Biograph: Professor Emeritus Gérard Lachapelle holds a Canada Research Chair/Informatics Circle of Research Excellence Chair in wireless location in the Department of Geomatics Engineering, the University of Calgary, Canada, where he has been professor since 1988 and Department Head from 1995 to 2003. From 1980 to 1988, he was Executive VP of Nortech (Surveys) Canada Inc. and Norstar Instruments where he directed GPS R&D programs, which resulted in the development of receiver technology that was subsequently taken over by NovAtel Inc in the late 80s. Since joining the University of Calgary, he and his PLAN (Position, Location And Navigation) Proup have developed numerous novel algorithms, software and patents related to Global Navigation Satellite Systems (GNSS) that have been licensed worldwide. Since holding a CRC/iCORE Chair in wireless location in 2001, this research also includes the development of new GNSS signal processing methods, indoor technologies and new applications. He holds degrees in geodesy and surveying engineering for Laval University, the University of Oxford, the University of Helsinki and the Technical University at Graz. Prior to 1980, he worked for five years as a geodetic engineer with the Geodetic Survey of Canada where he was involved in geodetic research and the Redefinition of the North American Datum, a joint project with the U.S. National Geodetic Survey. Professor Lachapelle has been active in numerous associations and was Western Vice President of the (U.S.) Institute of Navigation in 2002-03. He has received scores of awards for his work, including the Institute of Navigation Johannes Kepler Award in 1997 and fellowship of IEEE, the Royal Society of Canada, the Institute of Navigation, the Canadian Academy of Engineering and the Royal Institute of Navigation.

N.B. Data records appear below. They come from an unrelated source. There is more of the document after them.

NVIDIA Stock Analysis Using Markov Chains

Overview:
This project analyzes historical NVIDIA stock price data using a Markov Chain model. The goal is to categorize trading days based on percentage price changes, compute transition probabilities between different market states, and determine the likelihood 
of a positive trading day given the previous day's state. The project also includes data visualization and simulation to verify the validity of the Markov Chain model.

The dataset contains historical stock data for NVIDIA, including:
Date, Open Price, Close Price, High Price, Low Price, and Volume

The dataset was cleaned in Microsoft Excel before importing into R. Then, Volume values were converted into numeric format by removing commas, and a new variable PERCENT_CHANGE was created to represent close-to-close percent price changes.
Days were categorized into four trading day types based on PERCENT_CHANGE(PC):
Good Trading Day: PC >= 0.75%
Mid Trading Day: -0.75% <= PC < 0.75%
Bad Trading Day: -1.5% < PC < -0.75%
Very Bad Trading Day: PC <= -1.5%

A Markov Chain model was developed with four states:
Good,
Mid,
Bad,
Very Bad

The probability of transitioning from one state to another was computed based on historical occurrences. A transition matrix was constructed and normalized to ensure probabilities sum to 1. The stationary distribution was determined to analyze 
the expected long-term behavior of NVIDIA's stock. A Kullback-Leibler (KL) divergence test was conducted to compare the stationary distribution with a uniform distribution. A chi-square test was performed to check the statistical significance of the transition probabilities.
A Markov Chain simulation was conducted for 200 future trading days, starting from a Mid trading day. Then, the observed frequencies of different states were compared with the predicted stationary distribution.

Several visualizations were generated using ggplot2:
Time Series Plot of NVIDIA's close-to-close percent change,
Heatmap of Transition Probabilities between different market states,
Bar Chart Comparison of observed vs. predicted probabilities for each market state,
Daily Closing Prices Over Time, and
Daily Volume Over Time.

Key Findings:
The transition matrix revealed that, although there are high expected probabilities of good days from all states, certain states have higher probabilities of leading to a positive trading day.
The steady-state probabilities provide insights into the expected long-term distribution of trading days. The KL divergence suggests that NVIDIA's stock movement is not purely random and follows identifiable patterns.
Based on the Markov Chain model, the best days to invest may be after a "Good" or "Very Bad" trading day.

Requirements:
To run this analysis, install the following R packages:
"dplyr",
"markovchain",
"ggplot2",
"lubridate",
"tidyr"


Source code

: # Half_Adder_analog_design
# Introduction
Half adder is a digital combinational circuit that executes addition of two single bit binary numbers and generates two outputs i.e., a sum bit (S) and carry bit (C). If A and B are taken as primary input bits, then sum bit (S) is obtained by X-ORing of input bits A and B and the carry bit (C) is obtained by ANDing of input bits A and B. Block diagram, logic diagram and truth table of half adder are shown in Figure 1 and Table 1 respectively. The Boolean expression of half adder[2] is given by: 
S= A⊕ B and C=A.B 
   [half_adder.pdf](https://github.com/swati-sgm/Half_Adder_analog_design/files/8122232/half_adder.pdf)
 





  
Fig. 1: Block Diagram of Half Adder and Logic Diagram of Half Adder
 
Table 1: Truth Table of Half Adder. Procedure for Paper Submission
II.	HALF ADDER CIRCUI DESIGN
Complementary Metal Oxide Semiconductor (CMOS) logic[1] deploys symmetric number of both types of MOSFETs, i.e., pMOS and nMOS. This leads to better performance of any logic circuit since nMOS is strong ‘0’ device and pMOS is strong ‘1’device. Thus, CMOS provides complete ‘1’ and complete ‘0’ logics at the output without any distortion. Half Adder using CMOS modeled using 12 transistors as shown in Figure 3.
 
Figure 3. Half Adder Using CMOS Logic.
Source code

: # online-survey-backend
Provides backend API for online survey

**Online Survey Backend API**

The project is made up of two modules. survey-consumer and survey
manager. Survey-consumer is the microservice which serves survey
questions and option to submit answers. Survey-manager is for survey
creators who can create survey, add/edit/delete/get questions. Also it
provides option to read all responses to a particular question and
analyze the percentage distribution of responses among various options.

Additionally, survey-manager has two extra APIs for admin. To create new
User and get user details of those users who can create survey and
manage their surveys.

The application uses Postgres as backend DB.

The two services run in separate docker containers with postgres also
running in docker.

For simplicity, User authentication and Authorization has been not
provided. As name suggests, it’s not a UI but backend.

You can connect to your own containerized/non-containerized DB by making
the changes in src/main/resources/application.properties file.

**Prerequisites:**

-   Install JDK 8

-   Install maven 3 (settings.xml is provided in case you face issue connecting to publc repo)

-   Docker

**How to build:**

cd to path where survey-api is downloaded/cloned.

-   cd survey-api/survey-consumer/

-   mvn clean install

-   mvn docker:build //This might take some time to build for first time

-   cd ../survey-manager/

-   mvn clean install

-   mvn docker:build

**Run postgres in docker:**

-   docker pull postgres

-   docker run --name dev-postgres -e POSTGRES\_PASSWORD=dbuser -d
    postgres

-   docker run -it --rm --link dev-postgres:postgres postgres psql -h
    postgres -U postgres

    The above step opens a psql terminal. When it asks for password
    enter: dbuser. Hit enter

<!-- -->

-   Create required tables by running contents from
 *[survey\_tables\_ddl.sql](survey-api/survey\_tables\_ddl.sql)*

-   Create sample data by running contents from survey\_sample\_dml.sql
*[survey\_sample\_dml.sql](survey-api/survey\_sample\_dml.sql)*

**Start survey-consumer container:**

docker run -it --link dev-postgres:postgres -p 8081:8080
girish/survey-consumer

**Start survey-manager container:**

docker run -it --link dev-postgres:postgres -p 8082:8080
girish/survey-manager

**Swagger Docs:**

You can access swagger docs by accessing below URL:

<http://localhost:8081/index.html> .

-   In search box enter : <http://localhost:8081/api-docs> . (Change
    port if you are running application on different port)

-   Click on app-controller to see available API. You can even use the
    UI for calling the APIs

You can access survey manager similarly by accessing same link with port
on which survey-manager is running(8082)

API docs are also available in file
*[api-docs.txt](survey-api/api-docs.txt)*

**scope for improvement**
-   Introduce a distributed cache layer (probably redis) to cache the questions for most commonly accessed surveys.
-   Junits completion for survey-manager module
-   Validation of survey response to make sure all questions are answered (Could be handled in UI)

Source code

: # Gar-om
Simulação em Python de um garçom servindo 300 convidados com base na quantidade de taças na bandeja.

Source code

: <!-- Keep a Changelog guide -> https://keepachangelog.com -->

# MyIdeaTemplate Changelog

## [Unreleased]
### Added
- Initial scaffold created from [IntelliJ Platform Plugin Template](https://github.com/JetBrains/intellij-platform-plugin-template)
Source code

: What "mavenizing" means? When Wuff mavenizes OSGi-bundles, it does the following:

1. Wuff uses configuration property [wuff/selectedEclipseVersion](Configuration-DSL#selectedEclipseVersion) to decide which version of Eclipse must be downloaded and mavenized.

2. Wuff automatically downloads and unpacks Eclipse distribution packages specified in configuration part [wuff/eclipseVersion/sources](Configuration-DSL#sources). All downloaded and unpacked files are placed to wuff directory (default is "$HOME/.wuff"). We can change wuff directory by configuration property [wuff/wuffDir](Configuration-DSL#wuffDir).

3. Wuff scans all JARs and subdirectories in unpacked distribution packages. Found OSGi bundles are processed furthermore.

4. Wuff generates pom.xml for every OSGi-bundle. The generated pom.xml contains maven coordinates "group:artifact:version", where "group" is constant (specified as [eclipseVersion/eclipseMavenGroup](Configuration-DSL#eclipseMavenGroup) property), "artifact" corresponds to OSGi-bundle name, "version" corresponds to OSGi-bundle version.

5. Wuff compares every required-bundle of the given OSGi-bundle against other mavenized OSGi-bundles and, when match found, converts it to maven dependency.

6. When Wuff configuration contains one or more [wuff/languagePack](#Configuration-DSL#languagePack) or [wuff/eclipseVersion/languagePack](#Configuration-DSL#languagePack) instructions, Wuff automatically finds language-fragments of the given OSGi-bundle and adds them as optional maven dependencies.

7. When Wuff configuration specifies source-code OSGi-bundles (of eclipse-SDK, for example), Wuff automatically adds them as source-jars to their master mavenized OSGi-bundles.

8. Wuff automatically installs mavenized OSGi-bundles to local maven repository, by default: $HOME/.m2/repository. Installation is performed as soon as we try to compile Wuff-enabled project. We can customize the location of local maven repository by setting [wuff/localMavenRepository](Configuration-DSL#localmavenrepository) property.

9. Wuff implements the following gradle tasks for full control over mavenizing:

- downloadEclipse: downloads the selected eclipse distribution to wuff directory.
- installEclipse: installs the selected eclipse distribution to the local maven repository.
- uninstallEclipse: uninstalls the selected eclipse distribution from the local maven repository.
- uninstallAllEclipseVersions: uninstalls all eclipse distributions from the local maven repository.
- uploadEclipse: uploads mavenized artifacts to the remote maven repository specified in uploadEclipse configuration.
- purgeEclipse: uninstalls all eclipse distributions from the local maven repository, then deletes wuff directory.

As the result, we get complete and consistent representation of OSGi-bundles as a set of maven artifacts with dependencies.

Title:GNSS Precise Point Positioning With Android Smartphones and Comparison with High Performance Receivers
Abstract: Precise Point Positioning (PPP) is becoming increasingly used instead of differential GNSS(DGNSS) due to its ease of use. With PPP, precise satellite orbits and clock corrections are calculated using the numerous International GNSS Service (IGS) permanent stations. The IGS network conceptually replaces the reference station(s) used in DGNSS. Models of the ionosphere and the troposphere are used to aid PPP, especially ionospheric models for single frequency users. In addition to 3D position, PPP provides estimates of GNSS time and zenith tropospheric delays.